Business

Ensco to buy Pride International for $7.3bn

  • 7 February 2011
  • From the section Business
Oil rig
Image caption The deal would save a combined $50m, the companies said.

UK drilling group Ensco has announced a deal to buy US rival Pride International for $7.3bn (£4.5bn) that would create the world's second largest offshore drilling company.

The combined group would have 74 rigs covering all the major global oil markets, the companies said.

The deal would lead to cost savings and greater resources for building more rigs, they added.

Deep water drilling was dealt a blow by the BP Gulf of Mexico oil spill.

Analysts say the spill could lead to further consolidation among oil rig operators.

Cash and shares

The combined company would save $50bn a year from 2012, Ensco said.

"The combination is an ideal strategic fit, as our rig types, markets, customers and expertise complement each other with minimal overlap," said the company's chief executive Dan Rabun.

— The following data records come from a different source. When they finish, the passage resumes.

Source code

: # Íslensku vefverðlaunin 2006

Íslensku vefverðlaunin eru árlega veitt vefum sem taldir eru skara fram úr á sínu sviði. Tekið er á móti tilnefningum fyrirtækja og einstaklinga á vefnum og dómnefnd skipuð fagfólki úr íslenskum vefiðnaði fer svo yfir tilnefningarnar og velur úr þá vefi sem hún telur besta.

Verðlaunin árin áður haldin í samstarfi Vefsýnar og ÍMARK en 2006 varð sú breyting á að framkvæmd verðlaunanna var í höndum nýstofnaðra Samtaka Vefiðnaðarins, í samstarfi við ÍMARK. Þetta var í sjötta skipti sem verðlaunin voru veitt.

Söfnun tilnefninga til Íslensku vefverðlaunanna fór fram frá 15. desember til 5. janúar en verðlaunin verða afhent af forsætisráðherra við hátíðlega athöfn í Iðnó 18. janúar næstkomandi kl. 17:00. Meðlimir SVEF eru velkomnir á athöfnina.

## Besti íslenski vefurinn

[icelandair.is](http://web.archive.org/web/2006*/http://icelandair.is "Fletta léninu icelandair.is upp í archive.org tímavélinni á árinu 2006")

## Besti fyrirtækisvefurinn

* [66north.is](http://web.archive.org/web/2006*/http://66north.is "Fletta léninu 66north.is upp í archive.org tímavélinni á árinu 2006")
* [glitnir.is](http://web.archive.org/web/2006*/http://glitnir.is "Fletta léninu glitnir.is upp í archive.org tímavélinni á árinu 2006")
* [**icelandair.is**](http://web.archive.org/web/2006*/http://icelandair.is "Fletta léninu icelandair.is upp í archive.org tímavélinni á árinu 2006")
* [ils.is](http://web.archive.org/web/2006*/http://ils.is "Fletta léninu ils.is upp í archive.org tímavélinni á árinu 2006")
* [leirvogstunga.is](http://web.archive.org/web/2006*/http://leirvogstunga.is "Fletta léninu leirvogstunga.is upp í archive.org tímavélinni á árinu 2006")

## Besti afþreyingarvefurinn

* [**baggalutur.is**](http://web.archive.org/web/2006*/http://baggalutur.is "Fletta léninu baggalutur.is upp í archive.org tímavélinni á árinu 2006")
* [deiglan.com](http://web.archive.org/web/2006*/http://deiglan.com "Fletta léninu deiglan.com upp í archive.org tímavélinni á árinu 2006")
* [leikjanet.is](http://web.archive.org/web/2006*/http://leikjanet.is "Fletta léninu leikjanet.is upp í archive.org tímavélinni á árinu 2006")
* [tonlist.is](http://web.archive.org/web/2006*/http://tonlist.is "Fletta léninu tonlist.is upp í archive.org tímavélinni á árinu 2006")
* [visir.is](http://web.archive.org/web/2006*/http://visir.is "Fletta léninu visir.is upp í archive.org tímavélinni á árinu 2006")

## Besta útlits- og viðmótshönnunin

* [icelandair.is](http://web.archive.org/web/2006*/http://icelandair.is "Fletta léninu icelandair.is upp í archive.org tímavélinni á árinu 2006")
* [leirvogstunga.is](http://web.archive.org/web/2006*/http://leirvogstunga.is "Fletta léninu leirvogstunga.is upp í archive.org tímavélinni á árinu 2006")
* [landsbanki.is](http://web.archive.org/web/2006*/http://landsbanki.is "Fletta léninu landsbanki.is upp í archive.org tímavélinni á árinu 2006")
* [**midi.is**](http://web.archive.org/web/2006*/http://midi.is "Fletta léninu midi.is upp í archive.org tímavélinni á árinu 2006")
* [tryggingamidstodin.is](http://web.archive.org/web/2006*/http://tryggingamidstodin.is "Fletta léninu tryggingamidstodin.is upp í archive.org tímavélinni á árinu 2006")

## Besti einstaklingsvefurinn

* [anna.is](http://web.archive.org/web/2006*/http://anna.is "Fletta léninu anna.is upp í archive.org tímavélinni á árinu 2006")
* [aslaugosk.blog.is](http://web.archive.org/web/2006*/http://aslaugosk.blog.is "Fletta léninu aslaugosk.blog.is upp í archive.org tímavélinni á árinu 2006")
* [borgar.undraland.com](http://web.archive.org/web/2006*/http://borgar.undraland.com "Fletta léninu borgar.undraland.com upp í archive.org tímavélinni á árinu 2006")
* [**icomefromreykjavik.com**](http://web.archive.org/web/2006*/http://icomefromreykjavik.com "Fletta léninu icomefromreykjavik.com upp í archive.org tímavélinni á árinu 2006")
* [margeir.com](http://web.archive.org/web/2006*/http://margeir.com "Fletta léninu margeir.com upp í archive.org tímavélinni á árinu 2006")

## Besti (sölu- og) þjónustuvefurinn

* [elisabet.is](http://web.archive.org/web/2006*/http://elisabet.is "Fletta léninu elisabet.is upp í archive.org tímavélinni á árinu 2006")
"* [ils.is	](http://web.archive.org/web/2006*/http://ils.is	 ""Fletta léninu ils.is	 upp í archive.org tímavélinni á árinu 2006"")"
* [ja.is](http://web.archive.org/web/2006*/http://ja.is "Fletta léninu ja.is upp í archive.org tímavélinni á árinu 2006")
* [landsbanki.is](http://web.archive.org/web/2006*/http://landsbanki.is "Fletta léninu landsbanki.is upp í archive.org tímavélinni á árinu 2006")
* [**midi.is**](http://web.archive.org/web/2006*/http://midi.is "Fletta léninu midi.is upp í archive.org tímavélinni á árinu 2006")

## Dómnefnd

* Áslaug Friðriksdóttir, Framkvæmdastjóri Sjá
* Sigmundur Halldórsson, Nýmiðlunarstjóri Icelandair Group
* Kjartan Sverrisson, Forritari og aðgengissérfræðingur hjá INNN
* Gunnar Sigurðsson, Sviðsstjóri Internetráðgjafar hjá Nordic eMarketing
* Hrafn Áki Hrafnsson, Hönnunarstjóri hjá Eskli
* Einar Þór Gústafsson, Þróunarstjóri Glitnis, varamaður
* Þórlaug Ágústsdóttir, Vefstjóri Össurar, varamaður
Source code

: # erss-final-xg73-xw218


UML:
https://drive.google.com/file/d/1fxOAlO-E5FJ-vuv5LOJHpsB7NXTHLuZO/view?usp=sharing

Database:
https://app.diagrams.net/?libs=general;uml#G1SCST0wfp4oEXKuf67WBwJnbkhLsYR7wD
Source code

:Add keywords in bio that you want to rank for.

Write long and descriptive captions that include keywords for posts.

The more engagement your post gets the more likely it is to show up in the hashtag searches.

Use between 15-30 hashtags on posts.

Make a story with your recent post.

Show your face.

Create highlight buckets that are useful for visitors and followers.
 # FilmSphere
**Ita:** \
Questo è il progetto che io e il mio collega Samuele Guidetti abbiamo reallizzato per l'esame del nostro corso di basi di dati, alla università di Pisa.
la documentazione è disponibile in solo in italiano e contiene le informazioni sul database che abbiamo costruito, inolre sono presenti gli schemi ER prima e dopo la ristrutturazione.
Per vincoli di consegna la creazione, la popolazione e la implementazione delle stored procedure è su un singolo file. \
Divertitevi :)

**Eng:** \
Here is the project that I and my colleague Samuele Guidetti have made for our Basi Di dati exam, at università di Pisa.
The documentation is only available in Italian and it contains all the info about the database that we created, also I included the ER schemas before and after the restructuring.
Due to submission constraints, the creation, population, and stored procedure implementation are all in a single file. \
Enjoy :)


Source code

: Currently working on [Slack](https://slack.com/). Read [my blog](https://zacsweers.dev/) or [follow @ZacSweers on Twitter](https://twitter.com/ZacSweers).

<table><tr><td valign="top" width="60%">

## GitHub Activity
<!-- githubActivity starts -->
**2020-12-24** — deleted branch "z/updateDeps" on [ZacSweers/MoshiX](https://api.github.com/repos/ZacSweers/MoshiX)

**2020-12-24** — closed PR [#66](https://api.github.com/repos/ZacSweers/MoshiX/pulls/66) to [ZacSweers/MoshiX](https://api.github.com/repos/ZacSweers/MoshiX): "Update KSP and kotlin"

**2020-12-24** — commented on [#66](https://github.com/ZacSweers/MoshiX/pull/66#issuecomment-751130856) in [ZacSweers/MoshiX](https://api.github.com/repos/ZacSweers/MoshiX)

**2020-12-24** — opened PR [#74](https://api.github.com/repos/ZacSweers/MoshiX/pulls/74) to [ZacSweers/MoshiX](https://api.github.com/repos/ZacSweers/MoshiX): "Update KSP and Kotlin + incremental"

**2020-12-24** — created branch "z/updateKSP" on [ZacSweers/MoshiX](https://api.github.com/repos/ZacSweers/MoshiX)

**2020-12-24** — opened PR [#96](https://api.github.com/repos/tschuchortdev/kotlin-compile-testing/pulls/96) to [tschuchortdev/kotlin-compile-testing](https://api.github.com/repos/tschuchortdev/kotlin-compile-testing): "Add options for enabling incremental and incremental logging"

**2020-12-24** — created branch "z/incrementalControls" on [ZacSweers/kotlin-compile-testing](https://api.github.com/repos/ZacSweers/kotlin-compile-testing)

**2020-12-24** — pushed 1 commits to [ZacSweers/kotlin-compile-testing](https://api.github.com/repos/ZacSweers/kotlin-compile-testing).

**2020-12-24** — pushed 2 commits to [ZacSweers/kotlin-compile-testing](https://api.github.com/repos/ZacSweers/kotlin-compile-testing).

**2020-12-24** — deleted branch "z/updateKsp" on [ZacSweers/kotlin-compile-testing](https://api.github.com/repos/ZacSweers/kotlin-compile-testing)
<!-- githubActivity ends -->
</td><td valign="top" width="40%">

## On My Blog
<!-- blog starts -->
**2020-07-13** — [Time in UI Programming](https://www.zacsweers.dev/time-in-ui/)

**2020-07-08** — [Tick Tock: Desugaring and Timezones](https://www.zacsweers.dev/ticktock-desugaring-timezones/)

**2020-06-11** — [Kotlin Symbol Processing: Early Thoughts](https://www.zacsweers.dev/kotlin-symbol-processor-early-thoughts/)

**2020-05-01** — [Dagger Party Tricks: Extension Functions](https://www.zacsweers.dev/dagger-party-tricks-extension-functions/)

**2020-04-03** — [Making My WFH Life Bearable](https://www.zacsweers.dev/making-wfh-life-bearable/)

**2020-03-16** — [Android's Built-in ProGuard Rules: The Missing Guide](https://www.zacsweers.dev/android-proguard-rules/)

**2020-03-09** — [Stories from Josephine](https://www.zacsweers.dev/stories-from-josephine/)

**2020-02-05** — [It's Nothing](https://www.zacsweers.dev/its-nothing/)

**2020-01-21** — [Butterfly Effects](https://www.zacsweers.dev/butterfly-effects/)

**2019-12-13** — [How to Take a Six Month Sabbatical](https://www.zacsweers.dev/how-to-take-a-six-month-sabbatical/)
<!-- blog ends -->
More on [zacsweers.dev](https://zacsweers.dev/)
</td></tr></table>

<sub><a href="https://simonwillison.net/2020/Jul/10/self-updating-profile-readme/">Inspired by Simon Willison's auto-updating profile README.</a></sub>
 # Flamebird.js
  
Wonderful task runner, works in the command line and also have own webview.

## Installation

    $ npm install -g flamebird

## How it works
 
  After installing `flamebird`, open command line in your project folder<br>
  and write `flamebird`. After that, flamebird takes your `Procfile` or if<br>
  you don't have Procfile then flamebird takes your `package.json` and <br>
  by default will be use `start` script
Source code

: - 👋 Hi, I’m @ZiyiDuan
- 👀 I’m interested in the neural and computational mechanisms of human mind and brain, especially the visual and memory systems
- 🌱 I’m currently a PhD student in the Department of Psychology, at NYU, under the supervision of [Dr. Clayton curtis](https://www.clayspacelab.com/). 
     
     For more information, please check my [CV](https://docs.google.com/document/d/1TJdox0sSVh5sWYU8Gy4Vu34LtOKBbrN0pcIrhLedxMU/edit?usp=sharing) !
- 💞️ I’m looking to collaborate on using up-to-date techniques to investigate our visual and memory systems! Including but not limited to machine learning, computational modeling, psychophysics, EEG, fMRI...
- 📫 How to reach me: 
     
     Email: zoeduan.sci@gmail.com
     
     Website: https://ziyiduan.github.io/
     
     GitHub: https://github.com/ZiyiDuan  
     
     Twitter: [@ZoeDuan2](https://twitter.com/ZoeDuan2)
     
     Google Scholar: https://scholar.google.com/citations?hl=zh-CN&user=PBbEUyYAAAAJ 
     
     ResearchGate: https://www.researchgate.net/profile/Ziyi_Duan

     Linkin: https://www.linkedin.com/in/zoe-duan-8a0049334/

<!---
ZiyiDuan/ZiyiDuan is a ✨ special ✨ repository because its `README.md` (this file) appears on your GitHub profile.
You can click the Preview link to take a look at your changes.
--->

Mr Rabun will head up the combined company, which will continue to be based in the UK.

Under the terms of the agreement, Pride shareholders will receive 0.48 newly-issued shares of Ensco plus $15.60 in cash for each share in Pride.

Following the announcement, Pride shares rose 16% to $39.80. Ensco shares fell 4.5% to $51.98.

The deal needs regulatory approval but could be completed during the second quarter of this year, a joint statement said.